Monofunctional chorismate mutase from Serratia rubidaea: a paradigm system for the three-isozyme gene family of enteric bacteria

Abstract

Serratia rubidaea (ATCC 27614) typifies a substantial number of enteric bacteria which, unlike Escherichia coli, possess a monofunctional species of chorismate mutase (denoted CM-F). CM-F coexists with two additional species of chorismate mutase, each of the latter being one catalytic domain of a bifunctional protein. The two bifunctional proteins are utilized for phenylalanine (CM-P/prephenate dehydratase) and tyrosine (CM-T/cyclohexadienyl dehydrogenase) biosynthesis in all enteric bacteria. S. rubidaea was selected as the organism of choice for purification of CM-F because of the relatively abundant level of expression found for this enzyme.
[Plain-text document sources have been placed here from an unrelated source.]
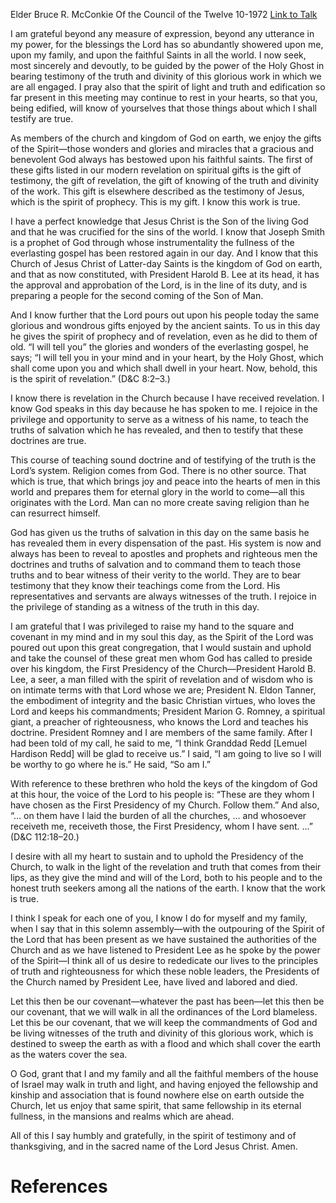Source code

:Elder Bruce R. McConkie
Of the Council of the Twelve
10-1972
[Link to Talk](https://www.churchofjesuschrist.org/study/general-conference/1972/10/i-know-that-my-redeemer-lives?lang=eng)

I am grateful beyond any measure of expression, beyond any utterance in my power, for the blessings the Lord has so abundantly showered upon me, upon my family, and upon the faithful Saints in all the world. I now seek, most sincerely and devoutly, to be guided by the power of the Holy Ghost in bearing testimony of the truth and divinity of this glorious work in which we are all engaged. I pray also that the spirit of light and truth and edification so far present in this meeting may continue to rest in your hearts, so that you, being edified, will know of yourselves that those things about which I shall testify are true.

As members of the church and kingdom of God on earth, we enjoy the gifts of the Spirit—those wonders and glories and miracles that a gracious and benevolent God always has bestowed upon his faithful saints. The first of these gifts listed in our modern revelation on spiritual gifts is the gift of testimony, the gift of revelation, the gift of knowing of the truth and divinity of the work. This gift is elsewhere described as the testimony of Jesus, which is the spirit of prophecy. This is my gift. I know this work is true.

I have a perfect knowledge that Jesus Christ is the Son of the living God and that he was crucified for the sins of the world. I know that Joseph Smith is a prophet of God through whose instrumentality the fullness of the everlasting gospel has been restored again in our day. And I know that this Church of Jesus Christ of Latter-day Saints is the kingdom of God on earth, and that as now constituted, with President Harold B. Lee at its head, it has the approval and approbation of the Lord, is in the line of its duty, and is preparing a people for the second coming of the Son of Man.

And I know further that the Lord pours out upon his people today the same glorious and wondrous gifts enjoyed by the ancient saints. To us in this day he gives the spirit of prophecy and of revelation, even as he did to them of old. “I will tell you” the glories and wonders of the everlasting gospel, he says; “I will tell you in your mind and in your heart, by the Holy Ghost, which shall come upon you and which shall dwell in your heart. Now, behold, this is the spirit of revelation.” (D&C 8:2–3.)

I know there is revelation in the Church because I have received revelation. I know God speaks in this day because he has spoken to me. I rejoice in the privilege and opportunity to serve as a witness of his name, to teach the truths of salvation which he has revealed, and then to testify that these doctrines are true.

This course of teaching sound doctrine and of testifying of the truth is the Lord’s system. Religion comes from God. There is no other source. That which is true, that which brings joy and peace into the hearts of men in this world and prepares them for eternal glory in the world to come—all this originates with the Lord. Man can no more create saving religion than he can resurrect himself.

God has given us the truths of salvation in this day on the same basis he has revealed them in every dispensation of the past. His system is now and always has been to reveal to apostles and prophets and righteous men the doctrines and truths of salvation and to command them to teach those truths and to bear witness of their verity to the world. They are to bear testimony that they know their teachings come from the Lord. His representatives and servants are always witnesses of the truth. I rejoice in the privilege of standing as a witness of the truth in this day.

I am grateful that I was privileged to raise my hand to the square and covenant in my mind and in my soul this day, as the Spirit of the Lord was poured out upon this great congregation, that I would sustain and uphold and take the counsel of these great men whom God has called to preside over his kingdom, the First Presidency of the Church—President Harold B. Lee, a seer, a man filled with the spirit of revelation and of wisdom who is on intimate terms with that Lord whose we are; President N. Eldon Tanner, the embodiment of integrity and the basic Christian virtues, who loves the Lord and keeps his commandments; President Marion G. Romney, a spiritual giant, a preacher of righteousness, who knows the Lord and teaches his doctrine. President Romney and I are members of the same family. After I had been told of my call, he said to me, “I think Granddad Redd [Lemuel Hardison Redd] will be glad to receive us.” I said, “I am going to live so I will be worthy to go where he is.” He said, “So am I.”

With reference to these brethren who hold the keys of the kingdom of God at this hour, the voice of the Lord to his people is: “These are they whom I have chosen as the First Presidency of my Church. Follow them.” And also, “… on them have I laid the burden of all the churches, … and whosoever receiveth me, receiveth those, the First Presidency, whom I have sent. …” (D&C 112:18–20.)

I desire with all my heart to sustain and to uphold the Presidency of the Church, to walk in the light of the revelation and truth that comes from their lips, as they give the mind and will of the Lord, both to his people and to the honest truth seekers among all the nations of the earth. I know that the work is true.

I think I speak for each one of you, I know I do for myself and my family, when I say that in this solemn assembly—with the outpouring of the Spirit of the Lord that has been present as we have sustained the authorities of the Church and as we have listened to President Lee as he spoke by the power of the Spirit—I think all of us desire to rededicate our lives to the principles of truth and righteousness for which these noble leaders, the Presidents of the Church named by President Lee, have lived and labored and died.

Let this then be our covenant—whatever the past has been—let this then be our covenant, that we will walk in all the ordinances of the Lord blameless. Let this be our covenant, that we will keep the commandments of God and be living witnesses of the truth and divinity of this glorious work, which is destined to sweep the earth as with a flood and which shall cover the earth as the waters cover the sea.

O God, grant that I and my family and all the faithful members of the house of Israel may walk in truth and light, and having enjoyed the fellowship and kinship and association that is found nowhere else on earth outside the Church, let us enjoy that same spirit, that same fellowship in its eternal fullness, in the mansions and realms which are ahead.

All of this I say humbly and gratefully, in the spirit of testimony and of thanksgiving, and in the sacred name of the Lord Jesus Christ. Amen.

# References
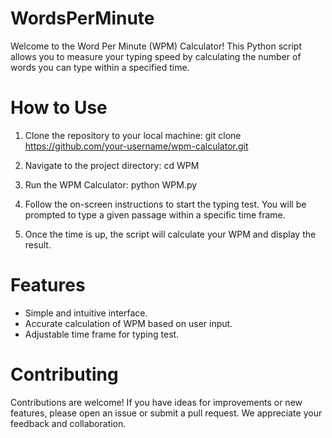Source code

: # WordsPerMinute

Welcome to the Word Per Minute (WPM) Calculator! This Python script allows you to measure your typing speed by calculating the number of words you can type within a specified time.

# How to Use
1. Clone the repository to your local machine:
git clone https://github.com/your-username/wpm-calculator.git

2. Navigate to the project directory:
cd WPM

3. Run the WPM Calculator:
python WPM.py

4. Follow the on-screen instructions to start the typing test. You will be prompted to type a given passage within a specific time frame.

5. Once the time is up, the script will calculate your WPM and display the result.

# Features
- Simple and intuitive interface.
- Accurate calculation of WPM based on user input.
- Adjustable time frame for typing test.

# Contributing
Contributions are welcome! If you have ideas for improvements or new features, please open an issue or submit a pull request. We appreciate your feedback and collaboration.

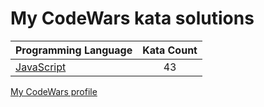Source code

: # My CodeWars kata solutions

|    Programming Language  |    Kata Count  | 
|----------|:-------------:|
| [JavaScript](https://github.com/crabn3bula/programming-problems/tree/master/codewars/javascript) | 43 | 


[My CodeWars profile](https://www.codewars.com/users/crabn3bula)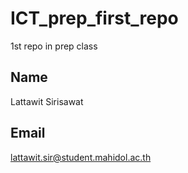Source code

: # ICT_prep_first_repo
1st repo in prep class

## Name
Lattawit Sirisawat

## Email
lattawit.sir@student.mahidol.ac.th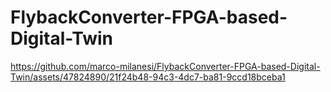 # FlybackConverter-FPGA-based-Digital-Twin



https://github.com/marco-milanesi/FlybackConverter-FPGA-based-Digital-Twin/assets/47824890/21f24b48-94c3-4dc7-ba81-9ccd18bceba1

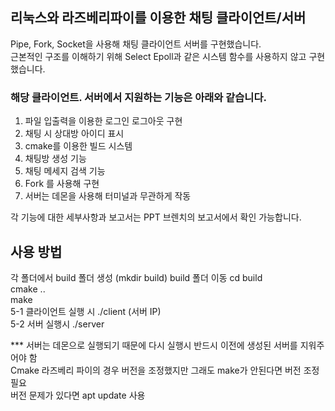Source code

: ## 리눅스와 라즈베리파이를 이용한 채팅 클라이언트/서버
 Pipe, Fork, Socket을 사용해 채팅 클라이언트 서버를 구현했습니다.  
근본적인 구조를 이해하기 위해 Select Epoll과 같은 시스템  함수를 사용하지 않고 구현했습니다.  

### 해당 클라이언트. 서버에서 지원하는 기능은 아래와 같습니다.

1. 파일 입출력을 이용한 로그인 로그아웃 구현   
2. 채팅 시 상대방 아이디 표시  
3. cmake를 이용한 빌드 시스템  
4. 채팅방 생성 기능  
5. 채팅 메세지 검색 기능  
6. Fork 를 사용해 구현  
7. 서버는 데몬을 사용해 터미널과 무관하게 작동  

각 기능에 대한 세부사항과 보고서는 PPT 브렌치의 보고서에서 확인 가능합니다.

## 사용 방법

각 폴더에서 build 폴더 생성 (mkdir build)
build 폴더 이동 cd build  
cmake ..  
make  
5-1 클라이언트 실행 시 ./client (서버 IP)  
5-2 서버 실행시 ./server  

*** 서버는 데몬으로 실행되기 때문에 다시 실행시 반드시 이전에 생성된 서버를 지워주어야 함  
Cmake 라즈베리 파이의 경우 버전을 조정했지만 그래도 make가 안된다면 버전 조정 필요  
버전 문제가 있다면 apt update  사용  
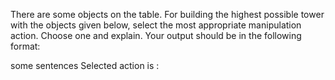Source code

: There are some objects on the table. For building the highest possible tower with the objects given below, select the most appropriate manipulation action. Choose one and explain.
Your output should be in the following format:

<reasoning> some sentences </reasoning>
Selected action is : <number of the selected action>

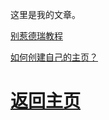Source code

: 这里是我的文章。

<a href="/article/0001.html">别惹德瑞教程</a>

<a href="/article/0002.html">如何创建自己的主页？</a>

# <a href="/">返回主页</a>
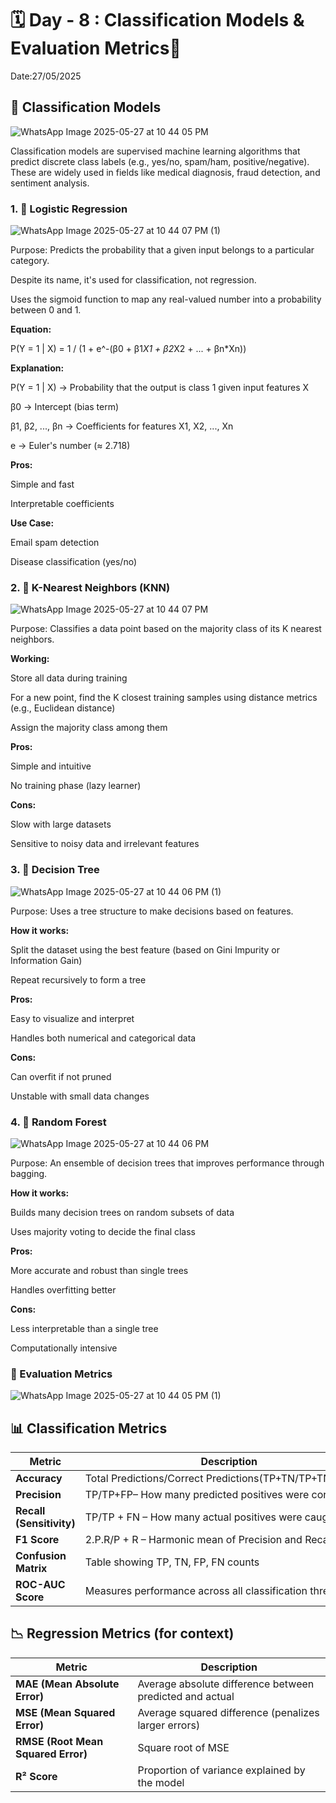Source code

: # 🗓 Day - 8 : Classification Models & Evaluation Metrics🚀

Date:27/05/2025

## 🧠 Classification Models

![WhatsApp Image 2025-05-27 at 10 44 05 PM](https://github.com/user-attachments/assets/c0a29712-3c0f-489d-ba8d-8c078a4170f8)

Classification models are supervised machine learning algorithms that predict discrete class labels (e.g., yes/no, spam/ham, positive/negative). These are widely used in fields like medical diagnosis, fraud detection, and sentiment analysis.

### 1. 🔹 Logistic Regression

![WhatsApp Image 2025-05-27 at 10 44 07 PM (1)](https://github.com/user-attachments/assets/62e21f45-e7cd-41e0-b1f0-b2d296b06864)

Purpose: Predicts the probability that a given input belongs to a particular category.

Despite its name, it's used for classification, not regression.

Uses the sigmoid function to map any real-valued number into a probability between 0 and 1.

**Equation:**

P(Y = 1 | X) = 1 / (1 + e^-(β0 + β1*X1 + β2*X2 + ... + βn*Xn))

**Explanation:**

P(Y = 1 | X) → Probability that the output is class 1 given input features X

β0 → Intercept (bias term)

β1, β2, ..., βn → Coefficients for features X1, X2, ..., Xn

e → Euler's number (≈ 2.718)
 
**Pros:**

Simple and fast

Interpretable coefficients

**Use Case:**

Email spam detection

Disease classification (yes/no)

### 2. 🔹 K-Nearest Neighbors (KNN)

![WhatsApp Image 2025-05-27 at 10 44 07 PM](https://github.com/user-attachments/assets/55765ca8-6d26-4454-b4b7-b7b226375e8e)

Purpose: Classifies a data point based on the majority class of its K nearest neighbors.

**Working:**

Store all data during training

For a new point, find the K closest training samples using distance metrics (e.g., Euclidean distance)

Assign the majority class among them

**Pros:**

Simple and intuitive

No training phase (lazy learner)

**Cons:**

Slow with large datasets

Sensitive to noisy data and irrelevant features

### 3. 🔹 Decision Tree

![WhatsApp Image 2025-05-27 at 10 44 06 PM (1)](https://github.com/user-attachments/assets/8d01795a-78bd-4503-86eb-98f7fea94230)

Purpose: Uses a tree structure to make decisions based on features.

**How it works:**

Split the dataset using the best feature (based on Gini Impurity or Information Gain)

Repeat recursively to form a tree

**Pros:**

Easy to visualize and interpret

Handles both numerical and categorical data

**Cons:**

Can overfit if not pruned

Unstable with small data changes

### 4. 🔹 Random Forest

![WhatsApp Image 2025-05-27 at 10 44 06 PM](https://github.com/user-attachments/assets/d02932a1-443d-4355-8045-bfc5eccb5a6f)

Purpose: An ensemble of decision trees that improves performance through bagging.

**How it works:**

Builds many decision trees on random subsets of data

Uses majority voting to decide the final class

**Pros:**

More accurate and robust than single trees

Handles overfitting better

**Cons:**

Less interpretable than a single tree

Computationally intensive

### 📏 Evaluation Metrics

![WhatsApp Image 2025-05-27 at 10 44 05 PM (1)](https://github.com/user-attachments/assets/654f5569-7dc1-4276-b22b-bf4ec01c3a7e)

## 📊 Classification Metrics
   
| Metric                   | Description                                                |
| ------------------------ | ---------------------------------------------------------- |
| **Accuracy**             | Total Predictions/Correct Predictions(TP+TN/TP+TN+FP+FN)   |                  
| **Precision**            | TP/TP+FP– How many predicted positives were correct        |
| **Recall (Sensitivity)** | TP/TP + FN – How many actual positives were caught         |
| **F1 Score**             | 2.P.R/P + R – Harmonic mean of Precision and Recall        |
| **Confusion Matrix**     | Table showing TP, TN, FP, FN counts                        |
| **ROC-AUC Score**        | Measures performance across all classification thresholds  |


## 📉 Regression Metrics (for context)
| Metric                             | Description                                              |
| ---------------------------------- | -------------------------------------------------------- |
| **MAE (Mean Absolute Error)**      | Average absolute difference between predicted and actual |
| **MSE (Mean Squared Error)**       | Average squared difference (penalizes larger errors)     |
| **RMSE (Root Mean Squared Error)** | Square root of MSE                                       |
| **R² Score**                       | Proportion of variance explained by the model            |
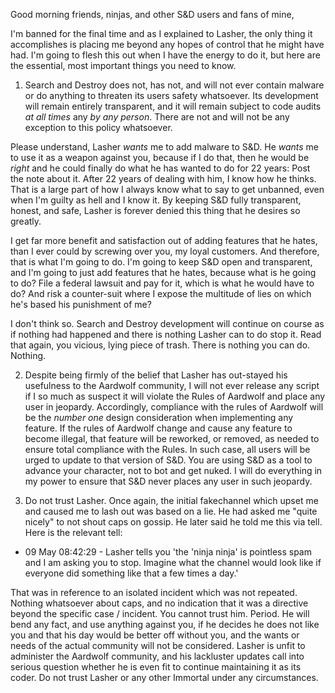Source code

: Good morning friends, ninjas, and other S&D users and fans of mine,

I'm banned for the final time and as I explained to Lasher, the only thing it accomplishes is placing me beyond any hopes
of control that he might have had.  I'm going to flesh this out when I have the energy to do it, but here are the essential,
most important things you need to know.

1.  Search and Destroy does not, has not, and will not ever contain malware or do anything to threaten its users safety
whatsoever.  Its development will remain entirely transparent, and it will remain subject to code audits *at all times* any
*by any person*.  There are not and will not be any exception to this policy whatsoever.

  Please understand, Lasher *wants* me to add malware to S&D.  He *wants* me to use it as a weapon against you,
because if I do that, then he would be *right* and he could finally do what he has wanted to do for 22 years:  Post the note
about it.  After 22 years of dealing with him, I know how he thinks.  That is a large part of how I always know what to say to
get unbanned, even when I'm guilty as hell and I know it.  By keeping S&D fully transparent, honest, and safe, Lasher is
forever denied this thing that he desires so greatly.

I get far more benefit and satisfaction out of adding features that he hates, than I ever could by screwing over you, my
loyal customers.  And therefore, that is what I'm going to do.  I'm going to keep S&D open and transparent, and I'm going to
just add features that he hates, because what is he going to do?  File a federal lawsuit and pay for it, which is what he
would have to do?  And risk a counter-suit where I expose the multitude of lies on which he's based his punishment of me?

I don't think so.  Search and Destroy development will continue on course as if nothing had happened and there is nothing
Lasher can to do stop it.  Read that again, you vicious, lying piece of trash.  There is nothing you can do.  Nothing.

2.  Despite being firmly of the belief that Lasher has out-stayed his usefulness to the Aardwolf community, I will not
ever release any script if I so much as suspect it will violate the Rules of Aardwolf and place any user in jeopardy.
Accordingly, compliance with the rules of Aardwolf will be the *number one* design consideration when implementing any feature.
If the rules of Aardwolf change and cause any feature to become illegal, that feature will be reworked, or removed, as needed
to ensure total compliance with the Rules.  In such case, all users will be urged to update to that version of S&D.  You are
using S&D as a tool to advance your character, not to bot and get nuked.  I will do everything in my power to ensure that
S&D never places any user in such jeopardy.

3.  Do not trust Lasher.  Once again, the initial fakechannel which upset me and caused me to lash out was based on a lie.  He
had asked me "quite nicely" to not shout caps on gossip.  He later said he told me this via tell.  Here is the relevant tell:

 - 09 May 08:42:29 - Lasher tells you 'the 'ninja ninja' is pointless spam and I am asking you to stop. Imagine what 
 the channel would look like if everyone did something like that a few times a day.'
 
That was in reference to an isolated incident which was not repeated.  Nothing whatsoever about caps, and no indication that
it was a directive beyond the specific case / incident.  You cannot trust him.  Period.  He will bend any fact, and use anything
against you, if he decides he does not like you and that his day would be better off without you, and the wants or needs of 
the actual community will not be considered.  Lasher is unfit to administer the Aardwolf community, and his lackluster updates
call into serious question whether he is even fit to continue maintaining it as its coder.  Do not trust Lasher or any other
Immortal under any circumstances.
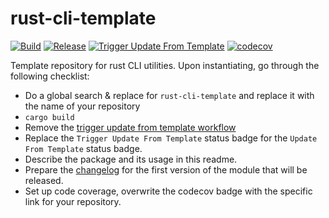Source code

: # rust-cli-template
[![Build](https://github.com/infrastructure-blocks/rust-cli-template/actions/workflows/build.yml/badge.svg)](https://github.com/infrastructure-blocks/rust-cli-template/actions/workflows/build.yml)
[![Release](https://github.com/infrastructure-blocks/rust-cli-template/actions/workflows/release.yml/badge.svg)](https://github.com/infrastructure-blocks/rust-cli-template/actions/workflows/release.yml)
[![Trigger Update From Template](https://github.com/infrastructure-blocks/rust-cli-template/actions/workflows/trigger-update-from-template.yml/badge.svg)](https://github.com/infrastructure-blocks/rust-cli-template/actions/workflows/trigger-update-from-template.yml)
[![codecov](https://codecov.io/gh/infrastructure-blocks/rust-cli-template/graph/badge.svg?token=04IROACGDX)](https://codecov.io/gh/infrastructure-blocks/rust-cli-template)

[//]: # ([![Update From Template]&#40;https://github.com/infrastructure-blocks/rust-cli-template/actions/workflows/update-from-template.yml/badge.svg&#41;]&#40;https://github.com/infrastructure-blocks/rust-cli-template/actions/workflows/update-from-template.yml&#41;)

Template repository for rust CLI utilities. Upon instantiating, go through the following checklist:

- Do a global search & replace for `rust-cli-template` and replace it with the name of your repository
- `cargo build`
- Remove the [trigger update from template workflow](.github/workflows/trigger-update-from-template.yml)
- Replace the `Trigger Update From Template` status badge for the `Update From Template` status badge.
- Describe the package and its usage in this readme.
- Prepare the [changelog](CHANGELOG.md) for the first version of the module that will be released.
- Set up code coverage, overwrite the codecov badge with the specific link for your repository.
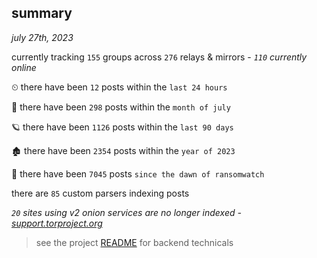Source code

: 
## summary
_july 27th, 2023_

currently tracking `155` groups across `276` relays & mirrors - _`110` currently online_

⏲ there have been `12` posts within the `last 24 hours`

🦈 there have been `298` posts within the `month of july`

🪐 there have been `1126` posts within the `last 90 days`

🏚 there have been `2354` posts within the `year of 2023`

🦕 there have been `7045` posts `since the dawn of ransomwatch`

there are `85` custom parsers indexing posts

_`20` sites using v2 onion services are no longer indexed - [support.torproject.org](https://support.torproject.org/onionservices/v2-deprecation/)_

> see the project [README](https://github.com/joshhighet/ransomwatch#ransomwatch--) for backend technicals
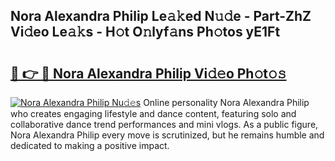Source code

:## Nora Alexandra Philip Le𝚊𝚔ed N𝚞𝚍e - Part-ZhZ Vi𝚍eo Le𝚊𝚔s - H𝚘t O𝚗lyf𝚊ns Ph𝚘tos yE1Ft

# <h2><a href="http://hf1unai.feru.top/?c=Nora+Alexandra+Philip">🔗 👉 🔴 Nora Alexandra Philip Vi𝚍𝚎o Ph𝚘t𝚘𝚜</a></h2>

[![Nora Alexandra Philip Nu𝚍𝚎s](https://i.imgur.com/0TWrTi3.gif)](http://hf1unai.feru.top/?c=Nora+Alexandra+Philip)
Online personality Nora Alexandra Philip who creates engaging lifestyle and dance content, featuring solo and collaborative dance trend performances and mini vlogs. As a public figure, Nora Alexandra Philip every move is scrutinized, but he remains humble and dedicated to making a positive impact. 
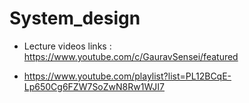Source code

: # System_design

- Lecture videos links : https://www.youtube.com/c/GauravSensei/featured

- https://www.youtube.com/playlist?list=PL12BCqE-Lp650Cg6FZW7SoZwN8Rw1WJI7
    
    
  


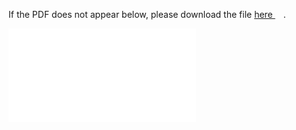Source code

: 
If the PDF does not appear below, please download the file [here <img src="https://upload.wikimedia.org/wikipedia/commons/6/64/Icon_External_Link.png" width="13px"/>](../out/lectures/Math%20Camp%202023%20Lecture%203%20-%20Compactness,%20EVT,%20Correspondences.pdf).

<object data="../out/lectures/Math%20Camp%202023%20Lecture%203%20-%20Compactness,%20EVT,%20Correspondences.pdf" type="application/pdf" width="100%"  style="height:100vh" >
    <embed src="../out/lectures/Math%20Camp%202023%20Lecture%203%20-%20Compactness,%20EVT,%20Correspondences.pdf#pagemode=0&navpanes=0"></embed>
</object>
The monofunctional CM-F enzyme was purified about 1600-fold with a yield of about 16%. This is the first monofunctional chorismate mutase to be purified from any gram-negative prokaryote. The CM-F enzyme is a positively charged homodimer made up of 20-kDa subunits. It has a pH optimum of 5.5, exhibits a Km value of 0.33 mM for chorismate, and is sensitive to product inhibition by prephenate that is competitive with respect to chorismate. It is insensitive to feedback inhibition by any of the aromatic amino acids. Partial purification of the bifunctional P-protein and the bifunctional T-protein was also carried out in order to compare the properties of CM-F, CM-P, and CM-T in a common organism. The most striking differential properties of the three isozymes were those of pH optimum and degree of protection conferred by dithiothreitol.